LONDON -- It hasn't been a good time to be a banker. 

On Tuesday last week, the European Parliament overwhelmingly supported plans to cap bankers' bonuses. The same day, Andrew Bailey, the head of the new Prudential Regulation Authority, told the Daily Telegraph that it was "more than odd" that chairmen and chief executives of failed banks had avoided formal charges.

Bailey said there was a flaw in the system if the trail of evidence didn't lead to the boardroom. Shadow Business Secretary Chuka Umunna went further, saying some bank bosses should go to jail. It signals a tougher regime.

Stick and carrot
So more stick and less carrot. Both will be popular, and bankers can only blame themselves for the popularity of banker-bashing.

But there's a danger in making bankers too risk averse. 

Banking is all about balancing risk and reward, and if the pendulum swings too far in the opposite direction, customers, investors -- and ultimately the economy -- will suffer. Especially vulnerable are the three banks most dependent on the U.K.: Barclays (BARC 1.62%)LloydsBanking (LLOY 0.39%), and Royal Bank of Scotland (NWG 2.18%).

The bonus cap will bite first. The measure that George Osborne stood alone, Canute-like, to oppose will come into effect next year. Bankers' bonuses will be capped at 100% of salary, or 200% if shareholders agree.

The measure is aimed at investment bankers, who are egregiously overpaid. But that's the fault of price-insensitive finance directors who overpay for the safety of a big name. It's the customers who distort the market.

Law of Unintended Consequences
Regulation will fall foul of the Law of Unintended Consequences. Rather than reducing bankers' remuneration, base salaries will rise. That increases fixed costs, likely to hit hard at Barclays, with its big investment-banking operation. It may provoke RBS to shrink its investment bank even further.

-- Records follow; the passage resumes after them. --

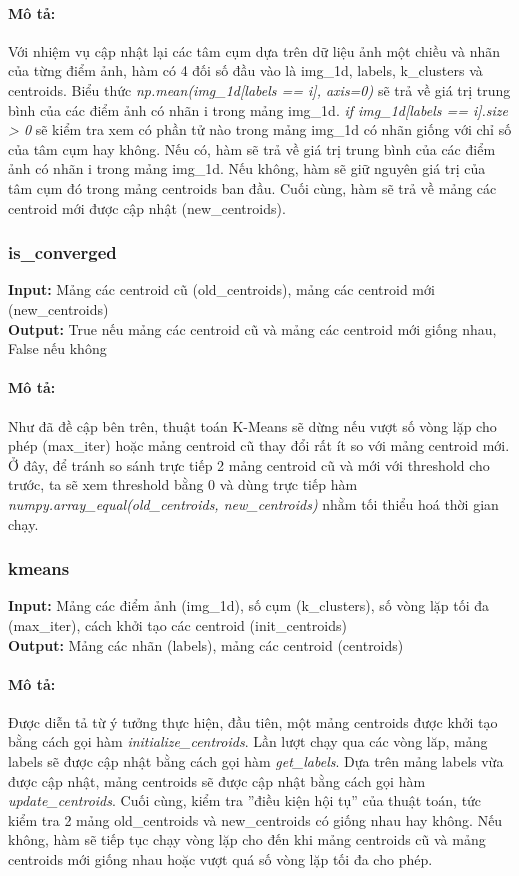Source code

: \documentclass{article}
\begin{document}
\paragraph{Mô tả:}
Với nhiệm vụ cập nhật lại các tâm cụm dựa trên dữ liệu ảnh một chiều và nhãn của từng điểm ảnh, hàm có 4 đối số đầu vào là img\_1d, labels, k\_clusters và centroids. Biểu thức \textit{np.mean(img\_1d[labels == i], axis=0)} sẽ trả về giá trị trung bình của các điểm ảnh có nhãn i trong mảng img\_1d. \textit{if img\_1d[labels == i].size > 0} sẽ kiểm tra xem có phần tử nào trong mảng img\_1d có nhãn giống với chỉ số của tâm cụm hay không. Nếu có, hàm sẽ trả về giá trị trung bình của các điểm ảnh có nhãn i trong mảng img\_1d. Nếu không, hàm sẽ giữ nguyên giá trị của tâm cụm đó trong mảng centroids ban đầu. Cuối cùng, hàm sẽ trả về mảng các centroid mới được cập nhật (new\_centroids). 

\subsubsection{is\_converged}
\textbf{Input:} Mảng các centroid cũ (old\_centroids), mảng các centroid mới (new\_centroids) \\
\textbf{Output:} True nếu mảng các centroid cũ và mảng các centroid mới giống nhau, False nếu không

\paragraph{Mô tả:}
Như đã đề cập bên trên, thuật toán K-Means sẽ dừng nếu vượt số vòng lặp cho phép (max\_iter) hoặc mảng centroid cũ thay đổi rất ít so với mảng centroid mới. Ở đây, để tránh so sánh trực tiếp 2 mảng centroid cũ và mới với threshold cho trước, ta sẽ xem threshold bằng 0 và dùng trực tiếp hàm \textit{numpy.array\_equal(old\_centroids, new\_centroids)} nhằm tối thiểu hoá thời gian chạy.

\subsubsection{kmeans}
\textbf{Input:} Mảng các điểm ảnh (img\_1d), số cụm (k\_clusters), số vòng lặp tối đa (max\_iter), cách khởi tạo các centroid (init\_centroids) \\
\textbf{Output:} Mảng các nhãn (labels), mảng các centroid (centroids)

\paragraph{Mô tả:}
Được diễn tả từ ý tưởng thực hiện, đầu tiên, một mảng centroids được khởi tạo bằng cách gọi hàm \textit{initialize\_centroids}. Lần lượt chạy qua các vòng lăp, mảng labels sẽ được cập nhật bằng cách gọi hàm \textit{get\_labels}. Dựa trên mảng labels vừa được cập nhật, mảng centroids sẽ được cập nhật bằng cách gọi hàm \textit{update\_centroids}. Cuối cùng, kiểm tra ''điều kiện hội tụ'' của thuật toán, tức kiểm tra 2 mảng old\_centroids và new\_centroids có giống nhau hay không. Nếu không, hàm sẽ tiếp tục chạy vòng lặp cho đến khi mảng centroids cũ và mảng centroids mới giống nhau hoặc vượt quá số vòng lặp tối đa cho phép.
\end{document}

The larger global footprints of HSBC (HSBA 0.18%) and Standard Chartered (STAN 1.37%) may insulate those two, but both could relocate. StanChart's boss has been vociferous about bonuses and has made muted sounds about relocation. HSBC ruled that out, but then it has form.

Captain Mainwaring
Sending people to prison for breaking the law sounds eminently sensible, but transporting bank management back to the 1940s, encouraging them to act like Captain Mainwaring rule-followers, could backfire.

LLoyds, always a conservative bank, was hammered most by the PPI mis-selling claims. Selling PPI to the wrong people is inexcusable, but the concept of creating a new product to protect customers from the risk of unemployment and generate a new revenue stream was a good one. The danger is that boardrooms will be too scared to pursue new initiatives.

But that's just what banks need to do. On their existing business models, increased capital requirements mean banks will struggle to earn enough to cover their cost of capital -- just achieving that is one of Barclays' new leader's objectives.

Still, banks remain in recovery mode, which gives them plenty of upside potential, but they're not without risk.